And the best part?  Abram believed!  He believed; and in fact, this account from Genesis makes a point of saying that not only that he “believed the LORD, [but] that [he] reckoned it to him as righteousness.”  And that’s where this story gets really interesting: you see, there’s always been some question on exactly how this verse ought to be translated.  On the one hand, it can be rightly assumed that because Abram believed the LORD, thus the LORD reckoned that belief of Abram as righteousness, in that he trusted God with everything in his life and because of faith was worthy of the promises made.  However, the original Hebrew in this verse really only translates this as to how Abram believed and how he reckoned it as righteousness, suggesting that it might well be that Abram was reckoning God as being righteous; in other words, because God was intent on making his promise unto Abram even greater than before, Abram knew that God was worthy of faith and trust, and thus could believe, and press on to where God was leading him.

Granted, there’s a fair amount of ambiguity in that admittedly very small piece of translation, but the point is very clear and unalloyed:  that God is righteous and that his promises, however delayed or unfulfilled they might seem to us at times, are sure and certain.  It was because of the certainty that God would make good on his promises that Abram could believe, and so it is for you and for me today; ours is the God who is worthy of our trust, and thus we press on… no matter what.

Though I can in no way relate to it personally (!), I’ve always been drawn to the rather athletic imagery that Paul uses in the reading we’ve shared this morning from Philippians; that idea of “press[ing] on toward the goal,” that is, the heavenly call of God, being something akin to a race; as The Message translates it, “I’ve got my eye on the goal, where God is beckoning us onward – to Jesus. I’m off and running, and I’m not turning back.”  It’s an apt comparison, to be sure; a life of faith, as in the running of a race, is marked by a sense of movement toward something more, and the urgency to get there; to reach the goal, to win the prize.  And yet, is it not also true that the race is not merely to the swift; it also matters how you run the race.  As Paul himself points out, it means “forgetting what lies behind and straining forward to what lies ahead;” it requires a certain maturity of mind, body and spirit, as well as the ability to “stay on the right track,” as it were.  And perhaps above all, it takes staying wholly focused on where you’re headed; and yes, as the saying goes, it means keeping “your eyes on the prize!”
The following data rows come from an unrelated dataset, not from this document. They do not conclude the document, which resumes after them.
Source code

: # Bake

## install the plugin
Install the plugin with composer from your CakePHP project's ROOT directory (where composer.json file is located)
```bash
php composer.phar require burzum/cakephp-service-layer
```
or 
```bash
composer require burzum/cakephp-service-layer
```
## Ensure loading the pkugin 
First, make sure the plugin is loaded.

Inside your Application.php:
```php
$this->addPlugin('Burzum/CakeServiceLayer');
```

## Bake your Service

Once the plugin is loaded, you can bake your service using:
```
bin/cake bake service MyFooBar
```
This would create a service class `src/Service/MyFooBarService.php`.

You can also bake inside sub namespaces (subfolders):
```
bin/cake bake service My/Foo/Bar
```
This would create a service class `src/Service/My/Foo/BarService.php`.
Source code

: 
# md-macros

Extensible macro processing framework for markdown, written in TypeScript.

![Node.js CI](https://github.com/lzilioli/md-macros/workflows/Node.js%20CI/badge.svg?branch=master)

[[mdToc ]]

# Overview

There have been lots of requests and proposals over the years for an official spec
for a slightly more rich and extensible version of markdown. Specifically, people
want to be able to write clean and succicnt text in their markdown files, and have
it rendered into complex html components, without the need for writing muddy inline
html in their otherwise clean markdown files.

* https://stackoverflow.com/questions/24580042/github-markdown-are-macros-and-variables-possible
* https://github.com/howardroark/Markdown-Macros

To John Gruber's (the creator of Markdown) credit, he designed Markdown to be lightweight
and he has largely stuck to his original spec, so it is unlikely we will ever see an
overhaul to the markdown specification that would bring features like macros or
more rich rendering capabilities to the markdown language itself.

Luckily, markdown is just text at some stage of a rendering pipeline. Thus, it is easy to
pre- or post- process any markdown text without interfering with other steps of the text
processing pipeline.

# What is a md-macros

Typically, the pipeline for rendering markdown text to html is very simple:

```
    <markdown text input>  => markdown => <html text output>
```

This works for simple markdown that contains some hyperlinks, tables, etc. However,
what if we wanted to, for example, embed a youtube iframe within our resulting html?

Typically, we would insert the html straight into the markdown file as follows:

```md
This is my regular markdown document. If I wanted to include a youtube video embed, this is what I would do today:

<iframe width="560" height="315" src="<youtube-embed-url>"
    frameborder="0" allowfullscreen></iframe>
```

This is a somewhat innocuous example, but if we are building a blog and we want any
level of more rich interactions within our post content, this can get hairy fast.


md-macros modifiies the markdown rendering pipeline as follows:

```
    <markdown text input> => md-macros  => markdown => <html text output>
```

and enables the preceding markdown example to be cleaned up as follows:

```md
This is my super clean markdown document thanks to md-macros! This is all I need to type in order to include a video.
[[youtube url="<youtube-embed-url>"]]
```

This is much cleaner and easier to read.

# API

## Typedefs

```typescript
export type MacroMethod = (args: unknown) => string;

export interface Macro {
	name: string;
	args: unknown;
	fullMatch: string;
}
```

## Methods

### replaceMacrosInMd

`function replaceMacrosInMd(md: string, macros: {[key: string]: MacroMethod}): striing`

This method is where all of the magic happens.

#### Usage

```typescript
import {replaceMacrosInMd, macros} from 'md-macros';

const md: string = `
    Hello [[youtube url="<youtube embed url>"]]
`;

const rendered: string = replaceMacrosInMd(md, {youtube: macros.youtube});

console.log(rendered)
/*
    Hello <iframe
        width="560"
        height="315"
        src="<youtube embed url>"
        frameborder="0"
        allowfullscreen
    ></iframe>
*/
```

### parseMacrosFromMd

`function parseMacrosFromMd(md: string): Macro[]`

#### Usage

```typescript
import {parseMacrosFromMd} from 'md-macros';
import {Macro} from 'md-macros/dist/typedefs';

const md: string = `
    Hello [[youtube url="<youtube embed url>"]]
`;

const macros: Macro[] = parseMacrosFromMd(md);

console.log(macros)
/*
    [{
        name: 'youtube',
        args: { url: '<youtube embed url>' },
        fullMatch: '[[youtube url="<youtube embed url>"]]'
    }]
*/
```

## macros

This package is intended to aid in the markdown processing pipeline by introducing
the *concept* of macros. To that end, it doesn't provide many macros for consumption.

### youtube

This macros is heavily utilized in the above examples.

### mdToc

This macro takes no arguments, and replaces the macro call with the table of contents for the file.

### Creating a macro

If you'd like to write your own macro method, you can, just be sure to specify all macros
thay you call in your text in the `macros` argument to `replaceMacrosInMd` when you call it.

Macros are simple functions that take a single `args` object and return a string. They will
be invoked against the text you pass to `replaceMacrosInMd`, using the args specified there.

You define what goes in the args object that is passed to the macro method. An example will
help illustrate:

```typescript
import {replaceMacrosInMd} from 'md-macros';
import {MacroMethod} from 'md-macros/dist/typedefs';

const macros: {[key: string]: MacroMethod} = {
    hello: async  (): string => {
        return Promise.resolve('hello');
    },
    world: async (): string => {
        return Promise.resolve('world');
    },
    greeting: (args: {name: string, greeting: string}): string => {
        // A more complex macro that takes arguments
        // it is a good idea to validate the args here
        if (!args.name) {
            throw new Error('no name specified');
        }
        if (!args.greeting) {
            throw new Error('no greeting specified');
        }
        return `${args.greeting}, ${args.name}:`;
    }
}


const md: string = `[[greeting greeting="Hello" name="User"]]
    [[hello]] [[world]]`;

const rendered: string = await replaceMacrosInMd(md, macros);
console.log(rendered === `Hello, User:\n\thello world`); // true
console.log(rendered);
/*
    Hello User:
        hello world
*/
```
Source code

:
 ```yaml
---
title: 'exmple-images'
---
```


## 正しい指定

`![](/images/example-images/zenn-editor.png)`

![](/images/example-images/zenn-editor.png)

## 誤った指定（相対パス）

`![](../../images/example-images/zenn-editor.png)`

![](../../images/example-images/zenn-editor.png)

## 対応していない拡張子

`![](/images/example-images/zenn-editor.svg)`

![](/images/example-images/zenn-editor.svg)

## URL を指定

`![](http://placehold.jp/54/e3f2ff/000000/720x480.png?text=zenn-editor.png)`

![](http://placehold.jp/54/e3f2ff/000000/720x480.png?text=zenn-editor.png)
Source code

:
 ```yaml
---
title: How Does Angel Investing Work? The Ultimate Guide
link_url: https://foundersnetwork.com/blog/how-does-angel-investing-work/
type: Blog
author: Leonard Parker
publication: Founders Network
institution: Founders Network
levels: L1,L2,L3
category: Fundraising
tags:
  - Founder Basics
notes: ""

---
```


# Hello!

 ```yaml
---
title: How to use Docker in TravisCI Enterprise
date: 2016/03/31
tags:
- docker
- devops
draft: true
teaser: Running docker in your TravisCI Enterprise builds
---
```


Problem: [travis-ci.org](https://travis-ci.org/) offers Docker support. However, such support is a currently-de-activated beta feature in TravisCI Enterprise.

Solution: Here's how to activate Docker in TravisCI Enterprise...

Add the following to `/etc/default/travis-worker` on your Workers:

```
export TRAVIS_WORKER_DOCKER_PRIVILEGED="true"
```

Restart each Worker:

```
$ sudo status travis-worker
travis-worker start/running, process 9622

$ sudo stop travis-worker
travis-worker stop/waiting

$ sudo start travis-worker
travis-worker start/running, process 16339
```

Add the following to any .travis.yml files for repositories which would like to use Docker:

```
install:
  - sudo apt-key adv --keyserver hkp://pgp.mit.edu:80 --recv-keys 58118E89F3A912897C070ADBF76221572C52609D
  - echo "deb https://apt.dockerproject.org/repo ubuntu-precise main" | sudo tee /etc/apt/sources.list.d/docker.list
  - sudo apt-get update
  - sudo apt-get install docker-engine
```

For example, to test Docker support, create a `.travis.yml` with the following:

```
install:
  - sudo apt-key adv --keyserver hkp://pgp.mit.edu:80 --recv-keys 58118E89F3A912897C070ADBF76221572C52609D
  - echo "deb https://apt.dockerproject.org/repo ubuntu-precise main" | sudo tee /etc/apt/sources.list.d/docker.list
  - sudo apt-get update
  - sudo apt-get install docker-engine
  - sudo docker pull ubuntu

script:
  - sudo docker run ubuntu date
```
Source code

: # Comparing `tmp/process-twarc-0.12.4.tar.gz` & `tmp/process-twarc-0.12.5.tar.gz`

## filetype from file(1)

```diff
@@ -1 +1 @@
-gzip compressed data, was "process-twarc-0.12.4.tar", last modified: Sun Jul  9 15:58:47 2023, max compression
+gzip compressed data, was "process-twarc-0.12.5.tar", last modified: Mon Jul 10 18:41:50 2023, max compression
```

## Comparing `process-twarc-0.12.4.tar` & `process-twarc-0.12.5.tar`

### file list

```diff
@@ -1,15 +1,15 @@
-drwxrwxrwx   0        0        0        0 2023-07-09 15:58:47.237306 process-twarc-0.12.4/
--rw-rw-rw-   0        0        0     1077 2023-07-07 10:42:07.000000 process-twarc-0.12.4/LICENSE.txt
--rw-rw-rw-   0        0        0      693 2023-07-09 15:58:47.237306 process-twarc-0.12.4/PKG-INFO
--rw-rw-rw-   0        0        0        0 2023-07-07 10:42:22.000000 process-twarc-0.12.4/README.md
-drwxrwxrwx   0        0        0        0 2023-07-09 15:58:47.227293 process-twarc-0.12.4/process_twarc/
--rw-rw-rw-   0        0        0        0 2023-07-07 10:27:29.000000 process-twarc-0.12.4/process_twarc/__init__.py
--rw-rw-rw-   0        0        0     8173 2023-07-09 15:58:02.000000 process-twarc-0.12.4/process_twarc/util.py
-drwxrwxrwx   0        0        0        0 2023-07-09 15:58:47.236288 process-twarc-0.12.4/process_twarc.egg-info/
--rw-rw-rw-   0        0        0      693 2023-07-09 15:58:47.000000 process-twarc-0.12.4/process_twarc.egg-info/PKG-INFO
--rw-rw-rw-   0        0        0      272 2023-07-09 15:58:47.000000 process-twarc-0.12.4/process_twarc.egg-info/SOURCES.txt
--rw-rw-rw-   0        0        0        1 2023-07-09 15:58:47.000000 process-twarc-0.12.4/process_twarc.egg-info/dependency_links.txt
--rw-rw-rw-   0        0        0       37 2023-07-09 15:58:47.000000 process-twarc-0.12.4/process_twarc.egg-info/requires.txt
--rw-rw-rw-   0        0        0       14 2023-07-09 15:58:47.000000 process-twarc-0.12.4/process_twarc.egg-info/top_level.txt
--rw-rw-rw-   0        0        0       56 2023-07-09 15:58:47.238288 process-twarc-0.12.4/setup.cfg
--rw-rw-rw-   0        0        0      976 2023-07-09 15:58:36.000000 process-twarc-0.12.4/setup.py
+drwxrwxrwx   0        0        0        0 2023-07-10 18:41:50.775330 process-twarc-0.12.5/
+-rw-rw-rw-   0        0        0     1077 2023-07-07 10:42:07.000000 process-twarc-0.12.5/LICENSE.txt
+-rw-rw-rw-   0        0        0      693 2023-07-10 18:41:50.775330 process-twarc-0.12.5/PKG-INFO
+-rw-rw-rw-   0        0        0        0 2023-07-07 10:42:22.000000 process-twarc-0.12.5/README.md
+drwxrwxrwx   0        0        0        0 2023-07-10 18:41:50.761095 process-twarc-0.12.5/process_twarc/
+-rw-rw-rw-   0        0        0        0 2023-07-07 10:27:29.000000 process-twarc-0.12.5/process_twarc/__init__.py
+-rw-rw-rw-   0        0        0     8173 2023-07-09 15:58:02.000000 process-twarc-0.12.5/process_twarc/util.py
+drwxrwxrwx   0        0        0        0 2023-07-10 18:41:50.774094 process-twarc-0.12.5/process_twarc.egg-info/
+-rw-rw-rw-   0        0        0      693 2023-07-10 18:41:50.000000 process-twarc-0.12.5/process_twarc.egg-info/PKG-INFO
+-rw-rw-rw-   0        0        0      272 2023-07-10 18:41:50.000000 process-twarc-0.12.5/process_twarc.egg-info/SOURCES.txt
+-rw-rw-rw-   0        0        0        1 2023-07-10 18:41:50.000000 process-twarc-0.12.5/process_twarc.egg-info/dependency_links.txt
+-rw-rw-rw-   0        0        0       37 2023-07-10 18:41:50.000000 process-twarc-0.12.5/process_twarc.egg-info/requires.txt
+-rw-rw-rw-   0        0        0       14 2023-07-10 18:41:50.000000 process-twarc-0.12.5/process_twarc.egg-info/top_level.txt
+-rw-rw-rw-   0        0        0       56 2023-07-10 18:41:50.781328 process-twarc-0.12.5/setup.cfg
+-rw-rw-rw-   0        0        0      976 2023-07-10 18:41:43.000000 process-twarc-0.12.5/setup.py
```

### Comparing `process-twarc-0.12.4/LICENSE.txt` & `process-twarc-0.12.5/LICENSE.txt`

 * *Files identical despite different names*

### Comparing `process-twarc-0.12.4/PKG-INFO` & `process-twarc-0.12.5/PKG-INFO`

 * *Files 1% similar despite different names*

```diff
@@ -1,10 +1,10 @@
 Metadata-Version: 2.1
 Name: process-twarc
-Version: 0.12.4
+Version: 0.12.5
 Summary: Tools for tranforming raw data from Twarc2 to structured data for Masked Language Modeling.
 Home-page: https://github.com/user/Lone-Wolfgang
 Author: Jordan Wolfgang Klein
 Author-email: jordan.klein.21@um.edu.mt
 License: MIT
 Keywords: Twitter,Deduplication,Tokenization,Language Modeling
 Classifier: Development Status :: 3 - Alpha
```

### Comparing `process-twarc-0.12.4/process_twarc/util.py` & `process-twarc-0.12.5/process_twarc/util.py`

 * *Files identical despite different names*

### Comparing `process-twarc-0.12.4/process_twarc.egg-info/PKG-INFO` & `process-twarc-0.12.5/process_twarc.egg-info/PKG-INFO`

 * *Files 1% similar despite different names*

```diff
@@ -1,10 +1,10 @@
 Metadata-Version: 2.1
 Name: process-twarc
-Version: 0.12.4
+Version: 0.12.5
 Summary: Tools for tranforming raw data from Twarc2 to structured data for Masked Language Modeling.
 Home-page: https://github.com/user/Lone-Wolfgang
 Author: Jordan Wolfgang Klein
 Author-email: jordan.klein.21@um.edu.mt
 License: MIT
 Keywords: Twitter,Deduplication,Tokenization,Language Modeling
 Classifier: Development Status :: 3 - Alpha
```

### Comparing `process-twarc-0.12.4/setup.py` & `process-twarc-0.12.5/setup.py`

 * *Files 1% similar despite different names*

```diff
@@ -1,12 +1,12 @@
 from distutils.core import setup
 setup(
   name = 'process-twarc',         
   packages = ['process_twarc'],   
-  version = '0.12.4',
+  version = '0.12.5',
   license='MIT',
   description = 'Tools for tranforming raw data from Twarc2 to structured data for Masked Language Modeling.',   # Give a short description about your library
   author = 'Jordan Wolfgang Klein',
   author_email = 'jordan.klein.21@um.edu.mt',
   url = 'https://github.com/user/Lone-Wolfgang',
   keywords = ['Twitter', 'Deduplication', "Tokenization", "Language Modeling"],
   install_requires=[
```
You don’t have to be a marathon runner to understand that! In fact, I remember as a young man spending time out in the Maine woods with my father, and how he used to tell that if I ever found myself “turned around” out there in the woods – which was the term we used for getting lost in the woods (!) – the key was never to panic and certainly never to just start wandering aimlessly; but rather to take out your compass, calmly figure out what direction you should be heading and then take a bead in that direction on some very nearby landmark: a rock or a fallen tree; any location that’s clear and attainable.  And then you walk over to that tree or rock, you stop and you take out your compass once again, and take another bead toward another nearby landmark; repeating this process again and again until eventually you find yourself back on the familiar pathway that leads homeward.  It might take you awhile; and for a time along that journey the way will almost certainly seem unfamiliar at best.  But if you stay true to the point of the compass, pressing on in the right direction as opposed to backtracking or going around in circles, you will eventually, if slowly, reach your true destination.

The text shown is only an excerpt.